Je mène mon petit bonhomme de chemin, tentant d'occuper mon temps, mais surtout mon esprit, afin de retrouver un équilibre.  Je tente d'être attentive à ce que je vis, ce que je ressens, mes modes de raisonnement rationnels et parfois irrationnels...je tente d'être sensible aux signes que la vie m'envoie pour m'aider à avancer, me faire réaliser une grande vérité, m'indiquer un piège ou une erreur ou simplement un petit bonheur disponible à être ramassé sur ma route...tout est relié.  Les bonnes et les mauvaises pensées, les émotions positives et négatives, les colombes et les corneilles...tout ne fait qu'un et nous amène au même endroit.  Je ne crois pas qu'il existe de bon et de mauvais chemins, je crois que tout est dans la manière que l'on prend pour se déplacer.  Je n'ai jamais été aussi observatrice de mon entourage...j'apprécie davantage écouter et simplement enregistrer et ressentir ce qui se passe autour de moi...je ne ressens plus nécessairement le besoin d'en faire parti ou de réagir...c'est drôle quand j'y pense, n'est-ce pas ce que cocotte d'amour a fait durant ses 16 mois de vie ?
Le blanc et le noir semblent m'inspirer puisque c'est au fusain que j'ai repris le dessin...d'un trait sans réfléchir j'ai laissé mes doigts se salir sur le papier...et j'ai adoré.

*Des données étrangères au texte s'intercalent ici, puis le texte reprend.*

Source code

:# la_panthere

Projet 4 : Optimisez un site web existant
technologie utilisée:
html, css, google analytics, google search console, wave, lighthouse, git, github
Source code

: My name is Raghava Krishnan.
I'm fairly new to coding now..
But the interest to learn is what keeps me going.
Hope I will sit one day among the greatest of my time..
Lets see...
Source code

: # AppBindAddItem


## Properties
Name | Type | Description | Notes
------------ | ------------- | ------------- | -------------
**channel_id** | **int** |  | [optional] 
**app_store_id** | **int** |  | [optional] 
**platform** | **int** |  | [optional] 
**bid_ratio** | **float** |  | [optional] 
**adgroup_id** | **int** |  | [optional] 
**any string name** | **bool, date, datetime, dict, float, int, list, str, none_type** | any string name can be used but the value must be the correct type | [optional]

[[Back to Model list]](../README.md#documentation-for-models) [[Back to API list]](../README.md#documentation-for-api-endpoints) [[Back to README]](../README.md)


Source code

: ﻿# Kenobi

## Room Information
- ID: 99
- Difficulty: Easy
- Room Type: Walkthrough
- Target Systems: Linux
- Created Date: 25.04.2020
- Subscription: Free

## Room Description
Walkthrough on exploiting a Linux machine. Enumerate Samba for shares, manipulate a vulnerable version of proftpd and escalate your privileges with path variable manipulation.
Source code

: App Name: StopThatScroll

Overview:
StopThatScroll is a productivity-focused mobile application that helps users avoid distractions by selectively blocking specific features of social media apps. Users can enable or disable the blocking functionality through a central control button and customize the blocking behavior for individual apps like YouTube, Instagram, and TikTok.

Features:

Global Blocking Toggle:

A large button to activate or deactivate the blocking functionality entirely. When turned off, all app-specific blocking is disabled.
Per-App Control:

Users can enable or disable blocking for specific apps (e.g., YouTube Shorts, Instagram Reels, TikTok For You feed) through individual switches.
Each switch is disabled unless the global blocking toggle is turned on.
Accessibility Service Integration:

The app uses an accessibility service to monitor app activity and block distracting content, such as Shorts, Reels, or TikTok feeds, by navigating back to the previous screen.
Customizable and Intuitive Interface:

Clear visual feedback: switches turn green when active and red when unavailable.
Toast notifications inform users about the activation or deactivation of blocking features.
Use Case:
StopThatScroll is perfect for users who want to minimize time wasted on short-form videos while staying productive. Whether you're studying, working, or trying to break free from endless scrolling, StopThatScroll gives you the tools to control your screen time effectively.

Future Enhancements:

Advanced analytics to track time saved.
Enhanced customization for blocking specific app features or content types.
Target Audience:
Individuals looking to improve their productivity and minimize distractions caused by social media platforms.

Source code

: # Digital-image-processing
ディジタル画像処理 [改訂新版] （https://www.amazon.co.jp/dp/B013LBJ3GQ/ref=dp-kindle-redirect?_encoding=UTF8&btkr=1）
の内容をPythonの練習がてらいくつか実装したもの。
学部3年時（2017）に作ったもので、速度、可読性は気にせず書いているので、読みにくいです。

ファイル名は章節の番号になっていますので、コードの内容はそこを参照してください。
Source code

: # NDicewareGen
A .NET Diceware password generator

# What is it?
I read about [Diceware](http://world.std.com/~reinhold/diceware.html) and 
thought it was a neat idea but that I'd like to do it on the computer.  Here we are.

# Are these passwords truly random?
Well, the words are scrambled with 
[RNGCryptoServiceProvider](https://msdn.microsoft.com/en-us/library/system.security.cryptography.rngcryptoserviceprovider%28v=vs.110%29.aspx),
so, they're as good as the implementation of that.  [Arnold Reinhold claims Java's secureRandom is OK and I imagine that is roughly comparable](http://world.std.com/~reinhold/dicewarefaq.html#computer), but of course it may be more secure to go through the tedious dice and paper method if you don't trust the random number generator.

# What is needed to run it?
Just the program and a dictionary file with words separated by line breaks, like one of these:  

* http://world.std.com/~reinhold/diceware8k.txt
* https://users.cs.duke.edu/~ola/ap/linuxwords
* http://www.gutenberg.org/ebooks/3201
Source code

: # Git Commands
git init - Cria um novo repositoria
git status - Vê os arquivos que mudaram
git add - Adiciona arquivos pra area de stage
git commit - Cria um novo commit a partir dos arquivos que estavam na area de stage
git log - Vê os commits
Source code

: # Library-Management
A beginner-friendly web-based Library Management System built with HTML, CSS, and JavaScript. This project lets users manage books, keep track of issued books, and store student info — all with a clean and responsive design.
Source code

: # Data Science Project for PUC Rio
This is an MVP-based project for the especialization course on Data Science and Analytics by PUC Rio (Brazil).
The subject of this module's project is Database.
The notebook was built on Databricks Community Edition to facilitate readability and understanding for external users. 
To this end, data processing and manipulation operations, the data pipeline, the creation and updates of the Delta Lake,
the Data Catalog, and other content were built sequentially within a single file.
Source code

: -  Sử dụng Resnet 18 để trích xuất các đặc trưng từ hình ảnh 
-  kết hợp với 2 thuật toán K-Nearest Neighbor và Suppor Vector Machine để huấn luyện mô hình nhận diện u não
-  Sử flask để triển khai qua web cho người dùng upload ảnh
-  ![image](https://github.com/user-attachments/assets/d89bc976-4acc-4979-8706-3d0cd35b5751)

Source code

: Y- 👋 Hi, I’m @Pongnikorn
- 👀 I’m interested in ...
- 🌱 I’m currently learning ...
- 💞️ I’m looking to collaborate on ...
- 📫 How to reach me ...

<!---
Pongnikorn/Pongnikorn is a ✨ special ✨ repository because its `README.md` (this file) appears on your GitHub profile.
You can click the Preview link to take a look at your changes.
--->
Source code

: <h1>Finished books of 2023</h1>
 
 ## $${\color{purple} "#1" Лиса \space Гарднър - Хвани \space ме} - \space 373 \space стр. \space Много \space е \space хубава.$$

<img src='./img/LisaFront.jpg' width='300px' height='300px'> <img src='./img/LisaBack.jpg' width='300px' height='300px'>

Aaahh la vie...attend-moi...je traine de la patte mais je suis toute là et bien vivante. 

mercredi 11 janvier 2012

Celle qui était, celui qui est et celui qui sera

Le temps passe...parfois à toute vitesse me donnant la sensation d'avoir sauté une journée entière...et parfois si lentement que j'ai l'impression de percevoir chaque parcelle de seconde.  C'est tout de même fascinant le temps, mesuré rationnellement de façon régulière et extrêmement précise, et pourtant perçu différemment chez chaque individu.  Le temps, soit disant si exact, est ce qui me semble le plus complexe et imprécis comme concept lorsqu'il est évalué par l'être humain sans machine.  La perception du temps dépend de tellement de facteurs, certains que nous contrôlons et d'autres dont nous ignorons même l'existence.  Le passé, le présent et le futur ne se rejoignent-ils pas durant au moins un millième de seconde ? 

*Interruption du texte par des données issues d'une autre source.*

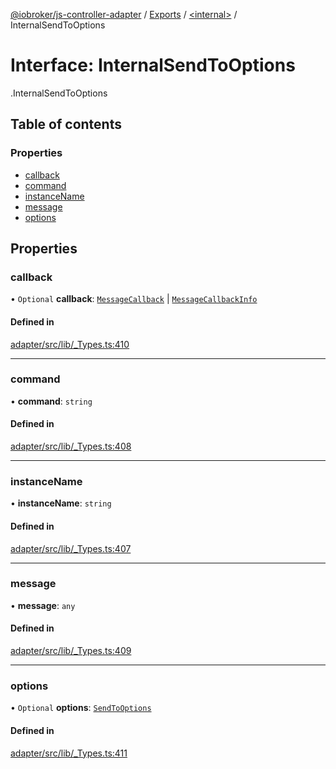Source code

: [@iobroker/js-controller-adapter](../README.md) / [Exports](../modules.md) / [<internal\>](../modules/internal_.md) / InternalSendToOptions

# Interface: InternalSendToOptions

[<internal>](../modules/internal_.md).InternalSendToOptions

## Table of contents

### Properties

- [callback](internal_.InternalSendToOptions.md#callback)
- [command](internal_.InternalSendToOptions.md#command)
- [instanceName](internal_.InternalSendToOptions.md#instancename)
- [message](internal_.InternalSendToOptions.md#message)
- [options](internal_.InternalSendToOptions.md#options)

## Properties

### callback

• `Optional` **callback**: [`MessageCallback`](../modules/internal_.md#messagecallback) \| [`MessageCallbackInfo`](internal_.MessageCallbackInfo.md)

#### Defined in

[adapter/src/lib/_Types.ts:410](https://github.com/ioBroker/ioBroker.js-controller/blob/af5992c0/packages/adapter/src/lib/_Types.ts#L410)

___

### command

• **command**: `string`

#### Defined in

[adapter/src/lib/_Types.ts:408](https://github.com/ioBroker/ioBroker.js-controller/blob/af5992c0/packages/adapter/src/lib/_Types.ts#L408)

___

### instanceName

• **instanceName**: `string`

#### Defined in

[adapter/src/lib/_Types.ts:407](https://github.com/ioBroker/ioBroker.js-controller/blob/af5992c0/packages/adapter/src/lib/_Types.ts#L407)

___

### message

• **message**: `any`

#### Defined in

[adapter/src/lib/_Types.ts:409](https://github.com/ioBroker/ioBroker.js-controller/blob/af5992c0/packages/adapter/src/lib/_Types.ts#L409)

___

### options

• `Optional` **options**: [`SendToOptions`](internal_.SendToOptions.md)

#### Defined in

[adapter/src/lib/_Types.ts:411](https://github.com/ioBroker/ioBroker.js-controller/blob/af5992c0/packages/adapter/src/lib/_Types.ts#L411)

Le temps qui passe nous laisse perplexe autant qu'il nous rassure et nous angoisse.
Le passé...ou celle qui était...Ophélie était, est et sera toujours ma petite fille chérie.  Il ne se passe pas un jour sans que je pense à elle.  Parfois le temps passe si rapidement, ou si abstraitement, que j'ai l'impression de l'avoir négligée...j'ai parfois l'impression qu'elle sort peu à peu de mon esprit...ou est-ce mon esprit qui la cache dans un coin afin d'avoir quelques instants de répit ?  Il nous est arrivé de passer un long moment avec l'impression désagréable "qu'elle n'a jamais existée"...et à d'autres moments je ne ressens que le besoin intense de la voir, de la sentir près de moi.  Je regarde le diaporama ou des photos, je caresse sa couverture ou m'imagine les yeux fermés qu'elle est dans mes bras en portant un quelconque objet de remplacement...le passé est déjà trop loin, j'ai peur d'imaginer ce qu'il restera de mes souvenir dans 5 ans, 15 ans ou 30 ans.  Je suis quelque peu déstabilisée, mais consciente de l'être et confiante, malgré tout, que je retrouverai un équilibre dans mon cœur et dans ma vie.  La question qui demeure est: quand ?...mais puisque le temps est relatif il me semble inutile de m'en soucier.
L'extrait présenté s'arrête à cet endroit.